Volvió a negar con la cabeza y de pronto le tomó la mano, la volvió y le besó en la palma.

– Nunca lo creeré.

Ella no prestó resistencia, atónita, con aquel beso en la mano como un regalo inesperado. El la soltó con suavidad y la mano cayó a su costado.

– Buenas noches -saludó brusco y se fue a la puerta de su cuarto. Allí se detuvo-. Rezaré para que nieve -dijo y cerró la puerta.

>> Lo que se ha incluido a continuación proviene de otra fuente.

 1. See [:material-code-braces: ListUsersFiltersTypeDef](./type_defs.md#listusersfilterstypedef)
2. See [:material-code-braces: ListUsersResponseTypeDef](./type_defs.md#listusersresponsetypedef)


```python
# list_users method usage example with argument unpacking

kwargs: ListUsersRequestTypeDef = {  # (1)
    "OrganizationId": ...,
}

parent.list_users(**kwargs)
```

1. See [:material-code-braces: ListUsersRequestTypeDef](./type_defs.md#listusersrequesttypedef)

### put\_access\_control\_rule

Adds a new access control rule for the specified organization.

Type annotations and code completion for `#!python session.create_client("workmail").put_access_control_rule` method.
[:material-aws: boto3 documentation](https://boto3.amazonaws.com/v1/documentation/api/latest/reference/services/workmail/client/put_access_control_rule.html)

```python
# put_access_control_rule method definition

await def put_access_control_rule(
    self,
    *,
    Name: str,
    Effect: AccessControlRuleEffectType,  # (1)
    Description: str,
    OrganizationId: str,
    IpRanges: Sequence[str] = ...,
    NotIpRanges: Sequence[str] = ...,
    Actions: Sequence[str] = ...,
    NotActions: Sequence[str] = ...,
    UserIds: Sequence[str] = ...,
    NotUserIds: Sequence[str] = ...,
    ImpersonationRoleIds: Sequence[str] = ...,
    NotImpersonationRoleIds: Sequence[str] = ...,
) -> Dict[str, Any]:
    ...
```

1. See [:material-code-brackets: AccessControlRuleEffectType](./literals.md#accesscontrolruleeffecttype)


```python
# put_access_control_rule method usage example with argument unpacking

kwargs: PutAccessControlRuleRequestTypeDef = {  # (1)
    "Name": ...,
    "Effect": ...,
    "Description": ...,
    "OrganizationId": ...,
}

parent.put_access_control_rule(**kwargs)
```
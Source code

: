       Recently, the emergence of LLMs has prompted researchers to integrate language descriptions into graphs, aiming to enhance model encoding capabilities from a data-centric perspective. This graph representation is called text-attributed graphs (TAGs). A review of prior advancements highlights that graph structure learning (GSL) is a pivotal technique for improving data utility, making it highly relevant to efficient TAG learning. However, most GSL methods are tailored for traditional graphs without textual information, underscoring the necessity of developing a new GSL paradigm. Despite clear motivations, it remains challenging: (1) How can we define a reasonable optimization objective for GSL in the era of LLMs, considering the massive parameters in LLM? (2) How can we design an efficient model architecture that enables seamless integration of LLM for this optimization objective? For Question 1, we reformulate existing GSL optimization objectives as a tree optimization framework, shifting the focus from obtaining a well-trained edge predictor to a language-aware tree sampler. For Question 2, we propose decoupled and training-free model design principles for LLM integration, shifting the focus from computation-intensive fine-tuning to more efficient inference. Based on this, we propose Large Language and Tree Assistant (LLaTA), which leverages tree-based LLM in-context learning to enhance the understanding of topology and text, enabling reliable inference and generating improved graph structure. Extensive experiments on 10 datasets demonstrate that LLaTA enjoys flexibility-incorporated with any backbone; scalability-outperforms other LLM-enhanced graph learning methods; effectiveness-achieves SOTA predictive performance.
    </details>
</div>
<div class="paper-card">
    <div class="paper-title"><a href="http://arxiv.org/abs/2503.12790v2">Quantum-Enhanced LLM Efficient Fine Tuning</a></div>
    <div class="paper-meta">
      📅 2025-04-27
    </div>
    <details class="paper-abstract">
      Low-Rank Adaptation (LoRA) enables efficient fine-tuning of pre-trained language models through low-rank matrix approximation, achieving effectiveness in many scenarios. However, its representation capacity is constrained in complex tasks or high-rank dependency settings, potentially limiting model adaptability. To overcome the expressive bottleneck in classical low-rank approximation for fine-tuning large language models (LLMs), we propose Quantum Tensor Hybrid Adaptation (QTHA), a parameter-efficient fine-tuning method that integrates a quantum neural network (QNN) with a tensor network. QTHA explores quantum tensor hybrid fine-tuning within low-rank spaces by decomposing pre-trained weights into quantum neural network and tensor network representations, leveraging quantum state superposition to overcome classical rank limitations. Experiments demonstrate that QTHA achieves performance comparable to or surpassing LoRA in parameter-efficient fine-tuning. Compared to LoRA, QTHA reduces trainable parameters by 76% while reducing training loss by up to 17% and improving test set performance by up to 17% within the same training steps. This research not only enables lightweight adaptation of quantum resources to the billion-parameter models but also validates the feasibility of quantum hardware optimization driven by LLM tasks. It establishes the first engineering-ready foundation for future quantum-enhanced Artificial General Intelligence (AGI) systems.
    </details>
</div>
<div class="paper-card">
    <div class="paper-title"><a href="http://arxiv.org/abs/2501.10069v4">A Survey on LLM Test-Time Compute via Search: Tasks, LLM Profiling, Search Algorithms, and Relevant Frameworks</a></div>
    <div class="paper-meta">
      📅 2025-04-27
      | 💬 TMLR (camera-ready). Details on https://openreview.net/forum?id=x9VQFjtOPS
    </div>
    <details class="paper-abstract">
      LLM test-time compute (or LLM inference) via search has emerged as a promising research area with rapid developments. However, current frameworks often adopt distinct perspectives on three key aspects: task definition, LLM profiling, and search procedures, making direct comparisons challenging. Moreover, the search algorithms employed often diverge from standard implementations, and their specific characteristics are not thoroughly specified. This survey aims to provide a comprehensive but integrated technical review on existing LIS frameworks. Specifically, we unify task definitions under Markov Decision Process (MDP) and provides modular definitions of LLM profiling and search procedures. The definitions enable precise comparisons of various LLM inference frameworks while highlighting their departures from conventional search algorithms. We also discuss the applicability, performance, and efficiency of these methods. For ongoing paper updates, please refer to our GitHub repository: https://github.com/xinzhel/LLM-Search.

…Durante la noche nevó. Edith despertó al cabo de unas horas de inquieto sueño, se levantó de la cama y descorrió las cortinas rosadas de las puertas de cristal que daban al monte. La luz de su mesilla de noche se reflejó en un velo de suaves copos de nieve que caían densos. La terraza de fuera estaba recién cubierta. Jamás sería capaz de resistir a la determinación del joven y, sumisa ya, se volvió al lecho y durmió.

– Mis oraciones siempre son escuchadas -declaró él por la mañana mientras desayunaban.

– Sigo sin ropa de esquiar.

– ¡Más divertido! Te equiparemos en la tienda al ir de camino. ¡Vamos, date prisa, nada de entretenerte con el café, por favor! ¡El sol está ascendiendo con rapidez! Pero habrá como quince buenos centímetros de nieve…

– ¡La verdad es que eres bastante dominante!

– Es mi manera de ser -repuso con animación. Mientras hablaba se levantó, recogió los platos y los fue lavando y secando mientras ella le observaba divertida y terminaba su café.

– Eres muy experto.

– He acampado por todo el mundo. El año pasado en el Himalaya.

– ¿Haciendo qué?

– Estudiando rayos cósmicos. ¿Has oído hablar de un tipo llamado Tesla?

– Naturalmente. Quería electrificar el globo, ¿no?, y procurar una fuente eterna de energía eléctrica.

– Cielos, eres muy culta.

– Soy hija de mi padre. El creía que Nikola Tesla era un científico infinitamente más grande que Edison. A decir verdad, escribió artículos sobre Tesla… y a veces le presentó a benefactores millonarios.

– Tendremos que hablar de Tesla esta noche, ante el fuego. Ahora el monte nos aguarda.

La atosigó sin piedad, impaciente, inquieto, y a la media hora se hallaban en la tienda de equipos de esquiar, donde él se puso a pedir ropa con toda experiencia, negándose a aceptar las últimas novedades, pidiendo cosas de las que ella no había oído hablar durante los años transcurridos desde que enseñara a esquiar a sus hijos.